Ted Dintersmith isn’t your typical philanthropist. The straight-talking venture capitalist and former Obama appointee to the 2012 U.N. General Assembly is also one of the nation’s foremost voices on education reform. Dintersmith has no problem calling out other education reformers, such as tech billionaire Bill Gates or Success Academy Charter Schools founder and CEO Eva Moskowitz, on what they’re doing wrong with their approach to improving public education.

“Eva Moskowitz gets called a hero by some, but would any of those people [who are] cutting big checks to her send their kids to those schools? Hell no!” says Dintersmith, adding that schools need to change their focus from test scores to more meaningful measurements of success. “So much of education’s decline is based on these eight words: ‘But we have to be able to measure.’ That’s false. We have to be able to assess.”

In his new book, What School Could Be: Insights and Inspiration from Teachers Across America, Dintersmith visits schools in all 50 states and discovers teachers doing extraordinary things with limited resources. Instead of reminding us that our public school system is broken, his message is one of hope. NationSwell sat down with Dintersmith to discuss his top four education innovations and solutions that he encountered while venturing across the country.

SOLUTION 1: REIMAGINE THE HIGH SCHOOL TRANSCRIPT

In 2009, New Hampshire — along with a handful of cities across the nation — adopted a competency-based approach to grading students, as opposed to the typical A-to-F letter grades.

Students tend to forget information after they take a test, especially if they cram for it. But with a competency-based approach, high school transcripts look more like scorecards, reflecting student comprehension of classroom topics rather than just a GPA based on letter grades.

“If we are going to hold kids and teachers accountable [for what they learn in school], we should look to New Hampshire, with kids demonstrating real competency of standards that are driven by design and based on real performance,” Dintersmith says. “And I think it is really encouraging because it shows what can be done at scale.” After a pilot program in 27 New Hampshire schools, the competency-based approach was introduced as a statewide initiative.

“Legislatures, school boards, commissioners  — all trusted teachers to lead the way in how they could reinvent the high school transcript,” Dintersmith says. “They turned it into [something] confidence-based and performance-based, with kids demonstrating important accomplishments and skills instead of [focusing on] getting a 70 or higher on multiple-choice tests.”

SOLUTION 2: BE IN THE STUDENTS’ CHAIRS

In another competency-based curriculum, teachers in Iowa thought the best way to get students interested in learning was to have them tackle real-world business and community projects. The program came about after an educator-led experiment asked about 60 local business and community leaders to put themselves in the shoes of students for a day.

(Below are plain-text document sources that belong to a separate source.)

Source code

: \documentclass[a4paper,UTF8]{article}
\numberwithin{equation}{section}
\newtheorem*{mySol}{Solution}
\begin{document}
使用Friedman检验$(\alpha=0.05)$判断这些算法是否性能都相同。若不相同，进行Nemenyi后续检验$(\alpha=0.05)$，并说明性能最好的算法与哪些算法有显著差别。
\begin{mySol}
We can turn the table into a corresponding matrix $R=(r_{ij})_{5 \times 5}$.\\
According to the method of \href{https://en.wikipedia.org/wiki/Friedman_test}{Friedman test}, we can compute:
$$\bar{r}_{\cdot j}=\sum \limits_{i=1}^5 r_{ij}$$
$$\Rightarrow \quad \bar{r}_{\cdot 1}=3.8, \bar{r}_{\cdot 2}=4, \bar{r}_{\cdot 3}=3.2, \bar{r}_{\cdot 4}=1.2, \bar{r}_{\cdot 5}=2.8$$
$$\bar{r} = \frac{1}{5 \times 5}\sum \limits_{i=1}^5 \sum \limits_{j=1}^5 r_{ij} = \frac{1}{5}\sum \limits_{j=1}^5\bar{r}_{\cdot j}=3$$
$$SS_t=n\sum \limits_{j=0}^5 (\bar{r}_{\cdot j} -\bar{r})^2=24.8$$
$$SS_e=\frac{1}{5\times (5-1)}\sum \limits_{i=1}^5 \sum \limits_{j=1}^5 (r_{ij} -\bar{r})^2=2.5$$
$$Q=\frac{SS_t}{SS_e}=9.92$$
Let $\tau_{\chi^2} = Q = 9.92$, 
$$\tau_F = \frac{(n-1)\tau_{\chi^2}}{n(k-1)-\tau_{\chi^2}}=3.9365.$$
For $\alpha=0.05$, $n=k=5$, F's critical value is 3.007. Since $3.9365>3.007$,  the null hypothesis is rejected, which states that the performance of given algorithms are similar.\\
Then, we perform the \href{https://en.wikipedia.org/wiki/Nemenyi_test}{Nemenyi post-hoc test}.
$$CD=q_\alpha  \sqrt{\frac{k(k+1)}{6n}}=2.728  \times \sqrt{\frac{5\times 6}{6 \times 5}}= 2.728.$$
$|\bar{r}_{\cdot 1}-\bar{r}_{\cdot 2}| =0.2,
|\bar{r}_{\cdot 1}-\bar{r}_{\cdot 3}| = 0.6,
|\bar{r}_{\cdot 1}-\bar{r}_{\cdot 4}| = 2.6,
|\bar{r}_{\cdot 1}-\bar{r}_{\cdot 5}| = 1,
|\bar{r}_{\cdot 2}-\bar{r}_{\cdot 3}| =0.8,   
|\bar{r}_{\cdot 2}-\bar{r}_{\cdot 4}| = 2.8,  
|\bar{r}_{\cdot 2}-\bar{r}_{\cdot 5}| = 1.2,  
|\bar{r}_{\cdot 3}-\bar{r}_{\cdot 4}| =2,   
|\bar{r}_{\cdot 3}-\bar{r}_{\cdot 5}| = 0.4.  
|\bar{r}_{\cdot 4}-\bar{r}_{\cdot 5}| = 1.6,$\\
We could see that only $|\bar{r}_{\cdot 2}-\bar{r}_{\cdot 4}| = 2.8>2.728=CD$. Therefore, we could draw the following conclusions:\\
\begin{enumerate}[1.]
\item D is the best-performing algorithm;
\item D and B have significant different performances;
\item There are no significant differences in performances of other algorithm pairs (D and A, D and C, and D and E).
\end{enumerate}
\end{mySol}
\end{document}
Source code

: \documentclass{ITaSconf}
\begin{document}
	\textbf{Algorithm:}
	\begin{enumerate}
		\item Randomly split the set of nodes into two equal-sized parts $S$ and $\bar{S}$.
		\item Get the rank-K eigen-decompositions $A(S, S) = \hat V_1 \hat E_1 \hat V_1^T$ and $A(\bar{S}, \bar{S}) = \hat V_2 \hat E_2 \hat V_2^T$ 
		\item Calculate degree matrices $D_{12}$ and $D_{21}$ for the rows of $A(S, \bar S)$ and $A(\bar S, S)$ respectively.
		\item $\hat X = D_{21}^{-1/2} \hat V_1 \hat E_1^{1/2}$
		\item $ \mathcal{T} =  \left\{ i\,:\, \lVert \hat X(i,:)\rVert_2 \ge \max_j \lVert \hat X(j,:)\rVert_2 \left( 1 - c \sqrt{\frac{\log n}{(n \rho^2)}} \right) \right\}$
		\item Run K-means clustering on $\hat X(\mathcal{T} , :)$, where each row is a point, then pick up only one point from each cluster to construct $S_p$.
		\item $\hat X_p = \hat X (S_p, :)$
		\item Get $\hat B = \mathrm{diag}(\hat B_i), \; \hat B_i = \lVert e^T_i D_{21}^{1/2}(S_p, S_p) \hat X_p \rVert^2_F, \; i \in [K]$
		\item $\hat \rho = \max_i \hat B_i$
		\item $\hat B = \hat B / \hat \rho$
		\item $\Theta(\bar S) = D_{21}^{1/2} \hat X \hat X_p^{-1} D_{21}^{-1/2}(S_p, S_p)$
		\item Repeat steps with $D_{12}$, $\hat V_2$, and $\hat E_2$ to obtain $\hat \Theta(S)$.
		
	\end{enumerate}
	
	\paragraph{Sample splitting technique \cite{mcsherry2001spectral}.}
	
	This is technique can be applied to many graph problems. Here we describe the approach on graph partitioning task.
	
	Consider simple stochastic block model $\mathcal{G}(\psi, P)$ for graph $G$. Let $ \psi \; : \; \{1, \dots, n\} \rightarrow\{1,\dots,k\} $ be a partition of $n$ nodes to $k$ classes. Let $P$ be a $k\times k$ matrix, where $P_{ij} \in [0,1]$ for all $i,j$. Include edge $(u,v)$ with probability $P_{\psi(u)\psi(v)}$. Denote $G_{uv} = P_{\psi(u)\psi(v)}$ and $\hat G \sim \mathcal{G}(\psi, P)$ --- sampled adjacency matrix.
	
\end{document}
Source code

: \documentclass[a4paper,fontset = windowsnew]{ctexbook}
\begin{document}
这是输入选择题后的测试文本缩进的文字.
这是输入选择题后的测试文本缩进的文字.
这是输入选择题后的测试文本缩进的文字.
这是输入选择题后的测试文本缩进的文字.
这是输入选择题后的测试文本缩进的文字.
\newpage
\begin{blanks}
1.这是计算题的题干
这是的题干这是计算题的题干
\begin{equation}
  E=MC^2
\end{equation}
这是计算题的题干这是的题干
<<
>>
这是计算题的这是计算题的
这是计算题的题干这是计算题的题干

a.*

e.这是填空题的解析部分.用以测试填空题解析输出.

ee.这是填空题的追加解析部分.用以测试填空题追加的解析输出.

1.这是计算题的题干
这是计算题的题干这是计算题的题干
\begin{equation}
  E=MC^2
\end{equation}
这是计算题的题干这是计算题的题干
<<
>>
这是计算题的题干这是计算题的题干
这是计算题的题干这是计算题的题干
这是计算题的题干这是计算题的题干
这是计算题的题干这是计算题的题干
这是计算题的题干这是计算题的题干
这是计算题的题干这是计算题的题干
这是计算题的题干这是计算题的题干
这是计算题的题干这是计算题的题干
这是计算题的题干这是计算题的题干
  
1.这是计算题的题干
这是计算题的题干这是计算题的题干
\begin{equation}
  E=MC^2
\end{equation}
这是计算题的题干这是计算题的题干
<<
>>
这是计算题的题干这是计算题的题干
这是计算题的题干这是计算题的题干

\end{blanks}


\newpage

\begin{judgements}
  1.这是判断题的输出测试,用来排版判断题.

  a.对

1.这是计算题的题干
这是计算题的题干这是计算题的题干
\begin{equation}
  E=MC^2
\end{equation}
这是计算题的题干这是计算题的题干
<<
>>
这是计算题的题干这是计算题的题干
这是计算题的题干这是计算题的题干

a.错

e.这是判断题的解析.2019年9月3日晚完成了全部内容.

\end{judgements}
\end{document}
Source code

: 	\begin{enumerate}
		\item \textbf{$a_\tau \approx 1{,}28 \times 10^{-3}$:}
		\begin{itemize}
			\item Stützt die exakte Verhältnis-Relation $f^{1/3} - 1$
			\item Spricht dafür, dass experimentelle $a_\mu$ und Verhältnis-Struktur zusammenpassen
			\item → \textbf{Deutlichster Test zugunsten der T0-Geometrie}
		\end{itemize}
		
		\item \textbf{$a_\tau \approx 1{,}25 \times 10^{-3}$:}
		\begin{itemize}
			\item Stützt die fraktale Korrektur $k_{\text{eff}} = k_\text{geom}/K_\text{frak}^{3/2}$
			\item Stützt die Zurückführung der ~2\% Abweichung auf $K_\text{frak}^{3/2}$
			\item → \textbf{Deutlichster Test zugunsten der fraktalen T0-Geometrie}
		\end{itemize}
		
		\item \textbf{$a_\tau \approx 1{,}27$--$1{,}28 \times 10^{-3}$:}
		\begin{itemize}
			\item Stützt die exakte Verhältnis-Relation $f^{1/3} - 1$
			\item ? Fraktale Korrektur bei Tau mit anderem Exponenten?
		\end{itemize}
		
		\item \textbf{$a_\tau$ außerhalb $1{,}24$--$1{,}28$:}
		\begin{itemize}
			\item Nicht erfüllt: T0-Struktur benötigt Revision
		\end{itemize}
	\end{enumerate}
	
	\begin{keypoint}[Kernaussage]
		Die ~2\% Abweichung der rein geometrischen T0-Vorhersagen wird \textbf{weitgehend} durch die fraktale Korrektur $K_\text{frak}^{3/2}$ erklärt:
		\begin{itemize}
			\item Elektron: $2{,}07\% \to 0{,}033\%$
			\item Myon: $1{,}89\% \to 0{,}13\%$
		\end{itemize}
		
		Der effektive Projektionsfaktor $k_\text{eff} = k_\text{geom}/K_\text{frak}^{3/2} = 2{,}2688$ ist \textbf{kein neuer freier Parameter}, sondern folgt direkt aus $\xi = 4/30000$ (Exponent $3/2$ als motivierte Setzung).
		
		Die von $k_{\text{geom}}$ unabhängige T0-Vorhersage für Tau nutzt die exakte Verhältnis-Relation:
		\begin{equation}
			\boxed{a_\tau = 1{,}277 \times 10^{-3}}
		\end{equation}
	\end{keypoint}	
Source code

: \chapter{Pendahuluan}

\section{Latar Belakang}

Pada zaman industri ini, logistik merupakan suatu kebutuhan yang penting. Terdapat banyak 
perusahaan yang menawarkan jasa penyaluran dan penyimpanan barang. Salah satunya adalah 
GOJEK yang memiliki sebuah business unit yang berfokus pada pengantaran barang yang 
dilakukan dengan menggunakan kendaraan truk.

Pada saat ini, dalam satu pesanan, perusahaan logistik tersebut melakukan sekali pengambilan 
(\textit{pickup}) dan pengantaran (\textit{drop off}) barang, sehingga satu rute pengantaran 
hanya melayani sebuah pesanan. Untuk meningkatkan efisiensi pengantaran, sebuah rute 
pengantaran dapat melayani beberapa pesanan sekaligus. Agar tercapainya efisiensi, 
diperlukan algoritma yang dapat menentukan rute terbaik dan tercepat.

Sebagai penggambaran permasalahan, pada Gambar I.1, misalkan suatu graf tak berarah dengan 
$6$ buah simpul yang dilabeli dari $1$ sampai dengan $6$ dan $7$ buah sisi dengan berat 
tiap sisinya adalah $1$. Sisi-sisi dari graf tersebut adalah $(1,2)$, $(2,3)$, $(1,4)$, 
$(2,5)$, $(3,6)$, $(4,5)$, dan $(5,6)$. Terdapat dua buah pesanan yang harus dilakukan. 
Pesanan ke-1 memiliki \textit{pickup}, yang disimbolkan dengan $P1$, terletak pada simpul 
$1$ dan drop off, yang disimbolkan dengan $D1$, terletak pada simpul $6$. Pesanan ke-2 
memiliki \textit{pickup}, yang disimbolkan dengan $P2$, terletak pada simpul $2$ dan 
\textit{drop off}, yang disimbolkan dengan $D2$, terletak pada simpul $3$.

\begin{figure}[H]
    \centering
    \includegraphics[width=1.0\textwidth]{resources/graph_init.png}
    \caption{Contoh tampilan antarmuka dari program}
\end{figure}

“They got movers and shakers from all over Cedar Rapids to come in for a full school day, to see what life is like as a student,” Dintersmith says. “And then at the end, the teachers asked [them], ‘Do you think we should just try to keep doing what we’ve always done, or should we be thinking big?’”

The resulting program, named Iowa BIG, pairs schools in Cedar Rapids with nonprofit, business and government agencies. Students solve for community needs, such as creating public data portals for local sports results that reporters can use and building robotic kayaks that use spectrometers to beam back data on water quality.

Dintersmith says he was blown away by the program. “Kids do just as well on standardized tests because they are really energized, and [teachers] tell me 98 percent get into first-choice colleges,” he says. “Kids are getting great summer jobs too.”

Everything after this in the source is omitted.